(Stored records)

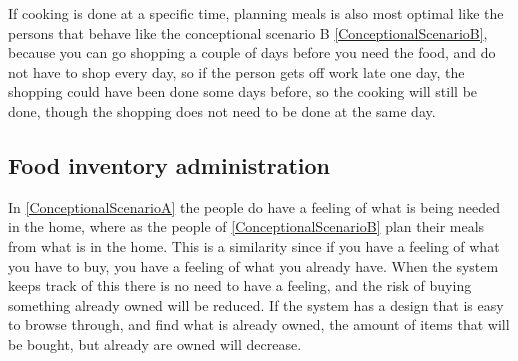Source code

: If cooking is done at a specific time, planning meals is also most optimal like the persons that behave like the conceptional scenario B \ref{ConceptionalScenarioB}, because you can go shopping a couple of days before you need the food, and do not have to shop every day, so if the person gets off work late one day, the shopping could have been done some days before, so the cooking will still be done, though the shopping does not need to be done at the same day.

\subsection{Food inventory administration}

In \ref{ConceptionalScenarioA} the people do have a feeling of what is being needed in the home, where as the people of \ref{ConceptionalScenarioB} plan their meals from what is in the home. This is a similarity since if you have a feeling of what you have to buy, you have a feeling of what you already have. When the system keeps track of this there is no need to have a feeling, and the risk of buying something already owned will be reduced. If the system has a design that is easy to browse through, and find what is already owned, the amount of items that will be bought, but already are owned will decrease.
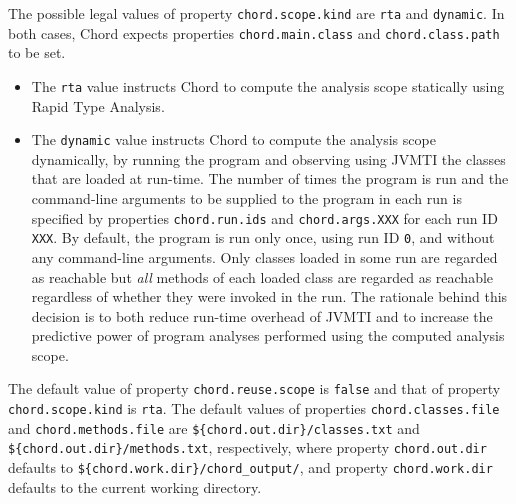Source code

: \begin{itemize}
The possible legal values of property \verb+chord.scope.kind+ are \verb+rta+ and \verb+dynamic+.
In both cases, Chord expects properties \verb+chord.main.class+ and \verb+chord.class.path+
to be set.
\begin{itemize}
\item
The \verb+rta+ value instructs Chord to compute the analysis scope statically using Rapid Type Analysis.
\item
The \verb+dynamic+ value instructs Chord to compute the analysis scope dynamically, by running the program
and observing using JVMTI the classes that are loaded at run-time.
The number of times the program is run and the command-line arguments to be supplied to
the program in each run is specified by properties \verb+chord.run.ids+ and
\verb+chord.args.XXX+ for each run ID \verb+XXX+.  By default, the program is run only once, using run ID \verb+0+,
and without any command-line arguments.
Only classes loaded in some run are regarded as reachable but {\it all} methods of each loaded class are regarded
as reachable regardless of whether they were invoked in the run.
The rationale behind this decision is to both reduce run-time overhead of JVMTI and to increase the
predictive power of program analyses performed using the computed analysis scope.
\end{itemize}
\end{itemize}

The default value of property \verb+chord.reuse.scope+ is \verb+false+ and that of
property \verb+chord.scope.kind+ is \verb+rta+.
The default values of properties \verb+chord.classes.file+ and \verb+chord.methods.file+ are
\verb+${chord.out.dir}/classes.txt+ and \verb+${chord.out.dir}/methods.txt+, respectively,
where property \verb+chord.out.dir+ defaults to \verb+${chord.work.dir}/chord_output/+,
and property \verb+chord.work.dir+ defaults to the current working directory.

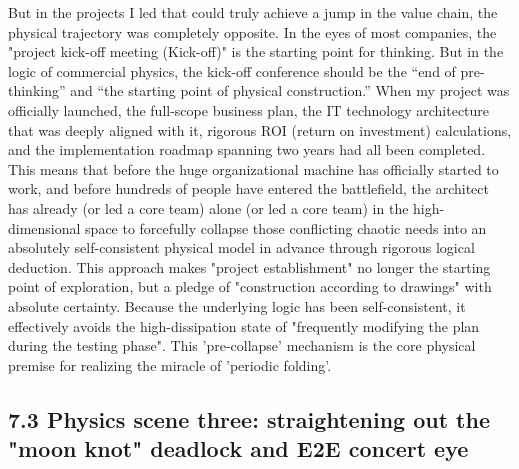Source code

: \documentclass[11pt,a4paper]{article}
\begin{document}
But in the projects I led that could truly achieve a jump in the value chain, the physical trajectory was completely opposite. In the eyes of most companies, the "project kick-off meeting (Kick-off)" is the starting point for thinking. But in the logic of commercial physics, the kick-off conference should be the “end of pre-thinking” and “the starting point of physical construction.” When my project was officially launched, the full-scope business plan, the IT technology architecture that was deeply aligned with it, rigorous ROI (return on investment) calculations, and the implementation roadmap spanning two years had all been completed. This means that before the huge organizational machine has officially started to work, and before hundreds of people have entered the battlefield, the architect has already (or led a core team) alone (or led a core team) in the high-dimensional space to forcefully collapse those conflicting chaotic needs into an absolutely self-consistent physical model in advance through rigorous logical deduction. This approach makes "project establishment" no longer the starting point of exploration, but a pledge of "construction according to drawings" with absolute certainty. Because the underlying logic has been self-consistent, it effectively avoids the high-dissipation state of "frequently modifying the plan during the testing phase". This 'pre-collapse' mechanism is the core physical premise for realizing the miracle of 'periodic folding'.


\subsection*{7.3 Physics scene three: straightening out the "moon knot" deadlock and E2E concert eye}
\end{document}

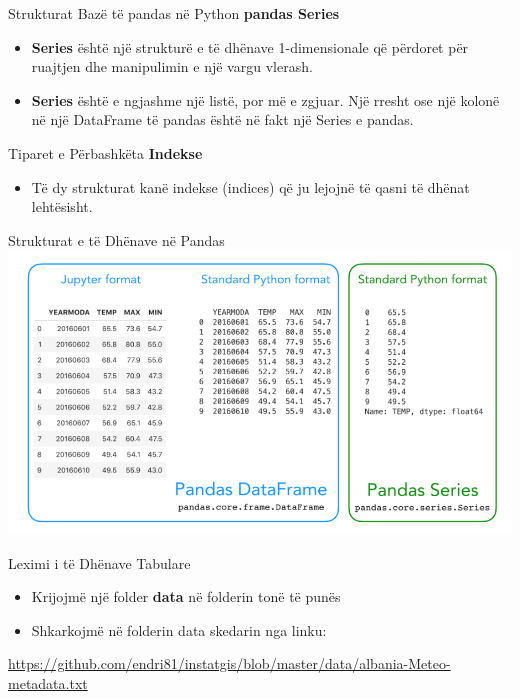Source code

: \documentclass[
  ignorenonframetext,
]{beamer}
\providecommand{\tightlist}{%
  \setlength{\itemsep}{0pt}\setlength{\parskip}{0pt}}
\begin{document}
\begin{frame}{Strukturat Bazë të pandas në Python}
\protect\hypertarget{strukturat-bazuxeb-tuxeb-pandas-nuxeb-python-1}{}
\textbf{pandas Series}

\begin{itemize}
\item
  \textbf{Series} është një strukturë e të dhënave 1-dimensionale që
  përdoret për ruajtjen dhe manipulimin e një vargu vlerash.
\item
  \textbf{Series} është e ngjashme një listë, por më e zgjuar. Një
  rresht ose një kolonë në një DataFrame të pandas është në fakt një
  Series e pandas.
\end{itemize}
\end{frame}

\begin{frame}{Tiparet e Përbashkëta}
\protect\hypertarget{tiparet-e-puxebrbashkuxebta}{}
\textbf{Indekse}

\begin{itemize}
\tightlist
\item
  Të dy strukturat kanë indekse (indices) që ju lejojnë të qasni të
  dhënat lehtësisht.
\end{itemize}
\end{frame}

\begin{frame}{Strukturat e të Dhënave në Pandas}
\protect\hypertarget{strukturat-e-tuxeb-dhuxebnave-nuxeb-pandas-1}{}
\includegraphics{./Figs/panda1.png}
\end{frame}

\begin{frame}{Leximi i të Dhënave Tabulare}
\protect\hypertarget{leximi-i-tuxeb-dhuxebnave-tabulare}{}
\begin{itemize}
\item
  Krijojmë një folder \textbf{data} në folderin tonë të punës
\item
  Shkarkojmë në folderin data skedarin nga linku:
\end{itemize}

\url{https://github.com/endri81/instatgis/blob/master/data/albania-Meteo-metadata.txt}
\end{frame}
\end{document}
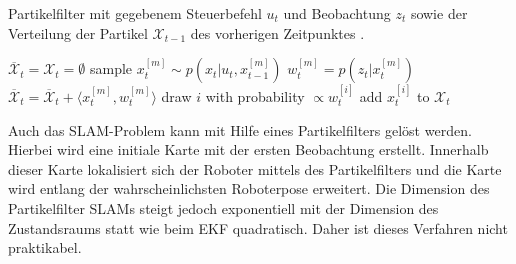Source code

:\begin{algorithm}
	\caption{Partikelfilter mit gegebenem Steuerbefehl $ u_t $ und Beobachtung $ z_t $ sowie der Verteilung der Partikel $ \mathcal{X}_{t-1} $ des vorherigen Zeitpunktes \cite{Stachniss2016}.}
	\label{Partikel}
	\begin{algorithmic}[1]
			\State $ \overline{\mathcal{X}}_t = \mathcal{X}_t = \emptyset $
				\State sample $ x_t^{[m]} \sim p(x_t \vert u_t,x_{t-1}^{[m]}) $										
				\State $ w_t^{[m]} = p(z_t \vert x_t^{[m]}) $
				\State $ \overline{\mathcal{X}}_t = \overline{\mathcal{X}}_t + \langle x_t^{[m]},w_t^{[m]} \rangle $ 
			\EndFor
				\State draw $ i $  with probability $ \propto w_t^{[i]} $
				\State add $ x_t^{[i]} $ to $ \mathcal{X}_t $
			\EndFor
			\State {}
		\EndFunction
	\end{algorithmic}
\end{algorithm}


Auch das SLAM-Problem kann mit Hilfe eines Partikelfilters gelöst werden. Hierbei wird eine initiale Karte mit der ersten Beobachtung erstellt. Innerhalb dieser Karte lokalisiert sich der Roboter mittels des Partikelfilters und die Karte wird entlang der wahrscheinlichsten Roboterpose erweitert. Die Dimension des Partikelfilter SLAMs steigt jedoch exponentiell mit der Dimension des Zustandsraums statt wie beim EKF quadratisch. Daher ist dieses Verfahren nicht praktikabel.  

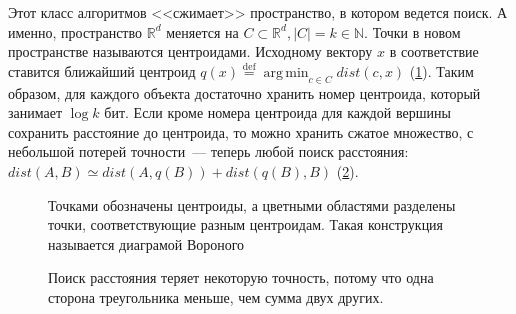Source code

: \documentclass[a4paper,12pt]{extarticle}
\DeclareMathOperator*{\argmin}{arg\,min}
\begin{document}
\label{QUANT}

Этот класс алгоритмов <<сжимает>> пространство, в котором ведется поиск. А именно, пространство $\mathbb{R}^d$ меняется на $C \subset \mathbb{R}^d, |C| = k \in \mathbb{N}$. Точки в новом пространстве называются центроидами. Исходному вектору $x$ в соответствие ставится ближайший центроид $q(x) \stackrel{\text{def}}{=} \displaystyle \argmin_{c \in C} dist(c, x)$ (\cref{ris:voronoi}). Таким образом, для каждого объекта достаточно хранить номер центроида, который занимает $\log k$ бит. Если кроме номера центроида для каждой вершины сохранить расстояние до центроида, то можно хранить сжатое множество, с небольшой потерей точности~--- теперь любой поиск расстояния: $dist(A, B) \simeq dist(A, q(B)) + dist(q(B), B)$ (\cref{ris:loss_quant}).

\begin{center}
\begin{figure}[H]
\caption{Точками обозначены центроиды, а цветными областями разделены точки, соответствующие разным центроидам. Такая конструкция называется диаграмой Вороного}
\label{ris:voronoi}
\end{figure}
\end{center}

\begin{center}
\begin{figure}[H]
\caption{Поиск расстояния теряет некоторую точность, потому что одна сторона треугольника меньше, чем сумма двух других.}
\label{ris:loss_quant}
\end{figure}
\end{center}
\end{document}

---

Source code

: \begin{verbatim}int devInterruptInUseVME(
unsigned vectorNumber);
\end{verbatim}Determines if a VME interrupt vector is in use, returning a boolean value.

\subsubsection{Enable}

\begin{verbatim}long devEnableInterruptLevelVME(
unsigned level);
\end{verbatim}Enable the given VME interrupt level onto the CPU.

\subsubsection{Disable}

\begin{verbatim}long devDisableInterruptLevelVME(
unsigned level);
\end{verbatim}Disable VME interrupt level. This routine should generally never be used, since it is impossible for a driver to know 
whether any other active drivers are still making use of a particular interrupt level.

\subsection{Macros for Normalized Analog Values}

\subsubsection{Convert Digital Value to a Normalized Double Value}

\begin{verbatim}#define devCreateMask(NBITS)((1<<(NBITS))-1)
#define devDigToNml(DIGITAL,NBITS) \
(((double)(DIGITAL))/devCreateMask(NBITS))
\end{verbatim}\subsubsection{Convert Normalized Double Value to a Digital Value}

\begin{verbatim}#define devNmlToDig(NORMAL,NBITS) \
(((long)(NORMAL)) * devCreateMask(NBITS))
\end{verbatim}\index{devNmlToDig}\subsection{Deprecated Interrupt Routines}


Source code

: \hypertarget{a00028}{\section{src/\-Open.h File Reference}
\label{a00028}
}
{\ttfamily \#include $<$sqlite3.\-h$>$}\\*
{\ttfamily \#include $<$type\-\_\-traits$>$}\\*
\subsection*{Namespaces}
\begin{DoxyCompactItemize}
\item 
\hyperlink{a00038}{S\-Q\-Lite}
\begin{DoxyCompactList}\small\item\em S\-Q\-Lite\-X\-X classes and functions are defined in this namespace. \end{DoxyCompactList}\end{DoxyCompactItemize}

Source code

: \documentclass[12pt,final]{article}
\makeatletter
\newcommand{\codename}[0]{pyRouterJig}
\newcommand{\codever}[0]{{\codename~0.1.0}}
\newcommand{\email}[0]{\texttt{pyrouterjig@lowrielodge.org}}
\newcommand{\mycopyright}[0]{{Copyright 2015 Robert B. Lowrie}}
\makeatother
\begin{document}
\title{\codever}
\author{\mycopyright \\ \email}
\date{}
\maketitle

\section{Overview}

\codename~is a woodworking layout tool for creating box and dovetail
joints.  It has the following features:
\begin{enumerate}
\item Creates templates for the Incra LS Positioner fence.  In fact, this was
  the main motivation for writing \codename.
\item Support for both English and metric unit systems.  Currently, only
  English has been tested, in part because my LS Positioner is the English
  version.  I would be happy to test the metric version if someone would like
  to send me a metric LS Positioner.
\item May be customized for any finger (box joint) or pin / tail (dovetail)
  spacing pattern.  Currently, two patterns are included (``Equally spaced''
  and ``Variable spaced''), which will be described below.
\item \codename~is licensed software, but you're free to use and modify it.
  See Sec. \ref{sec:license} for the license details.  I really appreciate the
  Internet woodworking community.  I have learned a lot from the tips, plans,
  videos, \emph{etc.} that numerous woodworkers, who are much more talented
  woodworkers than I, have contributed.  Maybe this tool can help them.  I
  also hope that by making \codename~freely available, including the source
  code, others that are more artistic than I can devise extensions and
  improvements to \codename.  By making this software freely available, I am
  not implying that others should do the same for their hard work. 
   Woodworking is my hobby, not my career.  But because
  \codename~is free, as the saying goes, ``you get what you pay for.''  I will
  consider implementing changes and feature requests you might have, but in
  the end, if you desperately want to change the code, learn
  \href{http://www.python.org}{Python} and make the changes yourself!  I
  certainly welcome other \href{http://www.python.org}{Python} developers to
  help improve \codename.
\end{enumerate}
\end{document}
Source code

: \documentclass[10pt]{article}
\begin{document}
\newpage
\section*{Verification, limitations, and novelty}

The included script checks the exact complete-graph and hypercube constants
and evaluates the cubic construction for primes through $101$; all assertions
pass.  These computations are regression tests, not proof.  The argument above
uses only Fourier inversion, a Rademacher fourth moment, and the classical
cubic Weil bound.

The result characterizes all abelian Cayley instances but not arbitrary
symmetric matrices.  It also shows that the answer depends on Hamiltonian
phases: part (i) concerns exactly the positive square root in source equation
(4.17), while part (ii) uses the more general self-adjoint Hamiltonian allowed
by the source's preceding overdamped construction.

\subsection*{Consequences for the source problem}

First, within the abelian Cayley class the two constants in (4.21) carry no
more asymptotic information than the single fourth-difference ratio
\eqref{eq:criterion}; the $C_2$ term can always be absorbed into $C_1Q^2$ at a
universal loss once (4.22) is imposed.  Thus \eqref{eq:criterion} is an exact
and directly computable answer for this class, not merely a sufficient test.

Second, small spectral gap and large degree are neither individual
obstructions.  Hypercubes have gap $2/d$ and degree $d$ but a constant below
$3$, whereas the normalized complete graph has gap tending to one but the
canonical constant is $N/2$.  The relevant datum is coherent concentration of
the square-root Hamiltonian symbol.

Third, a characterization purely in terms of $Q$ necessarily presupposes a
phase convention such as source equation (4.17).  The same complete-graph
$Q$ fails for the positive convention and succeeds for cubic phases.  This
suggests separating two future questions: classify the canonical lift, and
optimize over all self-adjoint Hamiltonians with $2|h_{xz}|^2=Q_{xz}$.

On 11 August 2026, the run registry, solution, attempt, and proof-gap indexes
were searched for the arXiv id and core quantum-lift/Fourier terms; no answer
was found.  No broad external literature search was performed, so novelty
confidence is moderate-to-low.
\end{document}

▶ WORK REQUEST
Where a line above holds the string "devCreateMask", show that line.

▶ RESULT
\begin{verbatim}#define devCreateMask(NBITS)((1<<(NBITS))-1)
(((double)(DIGITAL))/devCreateMask(NBITS))
(((long)(NORMAL)) * devCreateMask(NBITS))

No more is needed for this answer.